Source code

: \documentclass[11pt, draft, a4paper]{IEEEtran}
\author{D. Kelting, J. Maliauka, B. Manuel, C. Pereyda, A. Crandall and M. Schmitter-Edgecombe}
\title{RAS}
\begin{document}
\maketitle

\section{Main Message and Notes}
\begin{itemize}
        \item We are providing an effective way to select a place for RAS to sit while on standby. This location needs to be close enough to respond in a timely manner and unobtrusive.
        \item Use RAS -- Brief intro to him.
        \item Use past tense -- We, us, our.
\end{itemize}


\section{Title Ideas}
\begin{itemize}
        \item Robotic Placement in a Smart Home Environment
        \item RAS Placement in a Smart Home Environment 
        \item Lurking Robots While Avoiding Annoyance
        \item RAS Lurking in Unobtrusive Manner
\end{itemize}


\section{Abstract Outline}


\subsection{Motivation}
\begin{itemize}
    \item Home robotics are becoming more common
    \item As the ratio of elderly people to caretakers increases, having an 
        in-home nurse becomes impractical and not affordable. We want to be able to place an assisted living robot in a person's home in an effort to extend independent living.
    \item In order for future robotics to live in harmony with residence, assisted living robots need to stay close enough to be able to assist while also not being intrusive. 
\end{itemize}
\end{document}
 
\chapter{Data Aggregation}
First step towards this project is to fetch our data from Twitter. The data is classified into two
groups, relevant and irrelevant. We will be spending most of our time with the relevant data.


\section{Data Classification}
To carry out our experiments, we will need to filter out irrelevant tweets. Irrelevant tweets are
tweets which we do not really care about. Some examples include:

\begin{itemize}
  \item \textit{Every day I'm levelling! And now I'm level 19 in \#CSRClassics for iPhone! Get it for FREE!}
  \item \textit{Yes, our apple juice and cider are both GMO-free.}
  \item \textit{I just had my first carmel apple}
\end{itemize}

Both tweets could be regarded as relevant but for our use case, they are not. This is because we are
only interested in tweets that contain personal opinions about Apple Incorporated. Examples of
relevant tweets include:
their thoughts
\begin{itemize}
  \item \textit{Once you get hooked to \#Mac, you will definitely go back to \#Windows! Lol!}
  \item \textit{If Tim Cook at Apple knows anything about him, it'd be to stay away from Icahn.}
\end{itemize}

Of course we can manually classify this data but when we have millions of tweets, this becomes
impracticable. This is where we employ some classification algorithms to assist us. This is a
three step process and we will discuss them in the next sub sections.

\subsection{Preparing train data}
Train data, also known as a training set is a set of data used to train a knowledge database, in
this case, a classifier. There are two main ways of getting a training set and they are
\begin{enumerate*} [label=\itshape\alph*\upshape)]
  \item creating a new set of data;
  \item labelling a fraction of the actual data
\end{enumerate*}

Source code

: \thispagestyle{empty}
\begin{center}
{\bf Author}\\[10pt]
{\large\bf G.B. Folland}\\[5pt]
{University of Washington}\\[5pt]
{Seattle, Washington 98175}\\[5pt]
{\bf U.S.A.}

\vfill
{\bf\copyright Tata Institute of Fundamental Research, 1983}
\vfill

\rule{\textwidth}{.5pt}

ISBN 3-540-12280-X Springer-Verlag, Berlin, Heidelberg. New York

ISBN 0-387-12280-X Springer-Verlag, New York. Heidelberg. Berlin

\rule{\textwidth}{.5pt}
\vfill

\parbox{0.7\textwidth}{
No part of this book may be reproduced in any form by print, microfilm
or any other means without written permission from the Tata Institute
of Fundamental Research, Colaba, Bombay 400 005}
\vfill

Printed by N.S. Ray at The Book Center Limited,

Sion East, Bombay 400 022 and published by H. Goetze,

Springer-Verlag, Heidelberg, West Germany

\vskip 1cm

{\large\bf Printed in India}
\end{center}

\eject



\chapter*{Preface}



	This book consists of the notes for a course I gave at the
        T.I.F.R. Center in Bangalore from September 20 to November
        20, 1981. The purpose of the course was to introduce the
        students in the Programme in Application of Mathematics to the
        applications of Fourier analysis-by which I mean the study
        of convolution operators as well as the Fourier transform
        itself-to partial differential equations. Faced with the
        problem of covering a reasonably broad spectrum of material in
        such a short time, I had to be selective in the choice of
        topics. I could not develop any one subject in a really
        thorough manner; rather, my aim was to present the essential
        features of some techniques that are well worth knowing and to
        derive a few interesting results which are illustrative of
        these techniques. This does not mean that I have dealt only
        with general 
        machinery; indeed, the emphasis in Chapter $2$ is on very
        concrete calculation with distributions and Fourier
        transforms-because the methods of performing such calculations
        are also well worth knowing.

**DESCRIPTION OF THE TASK**
Would you please copy out every line of the data exactly?

**EXERCISE SOLUTION**
Source code

: \documentclass[11pt, draft, a4paper]{IEEEtran}
\author{D. Kelting, J. Maliauka, B. Manuel, C. Pereyda, A. Crandall and M. Schmitter-Edgecombe}
\title{RAS}
\begin{document}
\maketitle

\section{Main Message and Notes}
\begin{itemize}
        \item We are providing an effective way to select a place for RAS to sit while on standby. This location needs to be close enough to respond in a timely manner and unobtrusive.
        \item Use RAS -- Brief intro to him.
        \item Use past tense -- We, us, our.
\end{itemize}


\section{Title Ideas}
\begin{itemize}
        \item Robotic Placement in a Smart Home Environment
        \item RAS Placement in a Smart Home Environment 
        \item Lurking Robots While Avoiding Annoyance
        \item RAS Lurking in Unobtrusive Manner
\end{itemize}


\section{Abstract Outline}


\subsection{Motivation}
\begin{itemize}
    \item Home robotics are becoming more common
    \item As the ratio of elderly people to caretakers increases, having an 
        in-home nurse becomes impractical and not affordable. We want to be able to place an assisted living robot in a person's home in an effort to extend independent living.
    \item In order for future robotics to live in harmony with residence, assisted living robots need to stay close enough to be able to assist while also not being intrusive. 
\end{itemize}
\end{document}
 
\chapter{Data Aggregation}
First step towards this project is to fetch our data from Twitter. The data is classified into two
groups, relevant and irrelevant. We will be spending most of our time with the relevant data.


\section{Data Classification}
To carry out our experiments, we will need to filter out irrelevant tweets. Irrelevant tweets are
tweets which we do not really care about. Some examples include:

\begin{itemize}
  \item \textit{Every day I'm levelling! And now I'm level 19 in \#CSRClassics for iPhone! Get it for FREE!}
  \item \textit{Yes, our apple juice and cider are both GMO-free.}
  \item \textit{I just had my first carmel apple}
\end{itemize}

Both tweets could be regarded as relevant but for our use case, they are not. This is because we are
only interested in tweets that contain personal opinions about Apple Incorporated. Examples of
relevant tweets include:
their thoughts
\begin{itemize}
  \item \textit{Once you get hooked to \#Mac, you will definitely go back to \#Windows! Lol!}
  \item \textit{If Tim Cook at Apple knows anything about him, it'd be to stay away from Icahn.}
\end{itemize}

Of course we can manually classify this data but when we have millions of tweets, this becomes
impracticable. This is where we employ some classification algorithms to assist us. This is a
three step process and we will discuss them in the next sub sections.

\subsection{Preparing train data}
Train data, also known as a training set is a set of data used to train a knowledge database, in
this case, a classifier. There are two main ways of getting a training set and they are
\begin{enumerate*} [label=\itshape\alph*\upshape)]
  \item creating a new set of data;
  \item labelling a fraction of the actual data
\end{enumerate*}

Source code

: \thispagestyle{empty}
\begin{center}
{\bf Author}\\[10pt]
{\large\bf G.B. Folland}\\[5pt]
{University of Washington}\\[5pt]
{Seattle, Washington 98175}\\[5pt]
{\bf U.S.A.}

\vfill
{\bf\copyright Tata Institute of Fundamental Research, 1983}
\vfill

\rule{\textwidth}{.5pt}

ISBN 3-540-12280-X Springer-Verlag, Berlin, Heidelberg. New York

ISBN 0-387-12280-X Springer-Verlag, New York. Heidelberg. Berlin

\rule{\textwidth}{.5pt}
\vfill

\parbox{0.7\textwidth}{
No part of this book may be reproduced in any form by print, microfilm
or any other means without written permission from the Tata Institute
of Fundamental Research, Colaba, Bombay 400 005}
\vfill

Printed by N.S. Ray at The Book Center Limited,

Sion East, Bombay 400 022 and published by H. Goetze,

Springer-Verlag, Heidelberg, West Germany

\vskip 1cm

{\large\bf Printed in India}
\end{center}

\eject



\chapter*{Preface}



	This book consists of the notes for a course I gave at the
        T.I.F.R. Center in Bangalore from September 20 to November
        20, 1981. The purpose of the course was to introduce the
        students in the Programme in Application of Mathematics to the
        applications of Fourier analysis-by which I mean the study
        of convolution operators as well as the Fourier transform
        itself-to partial differential equations. Faced with the
        problem of covering a reasonably broad spectrum of material in
        such a short time, I had to be selective in the choice of
        topics. I could not develop any one subject in a really
        thorough manner; rather, my aim was to present the essential
        features of some techniques that are well worth knowing and to
        derive a few interesting results which are illustrative of
        these techniques. This does not mean that I have dealt only
        with general 
        machinery; indeed, the emphasis in Chapter $2$ is on very
        concrete calculation with distributions and Fourier
        transforms-because the methods of performing such calculations
        are also well worth knowing.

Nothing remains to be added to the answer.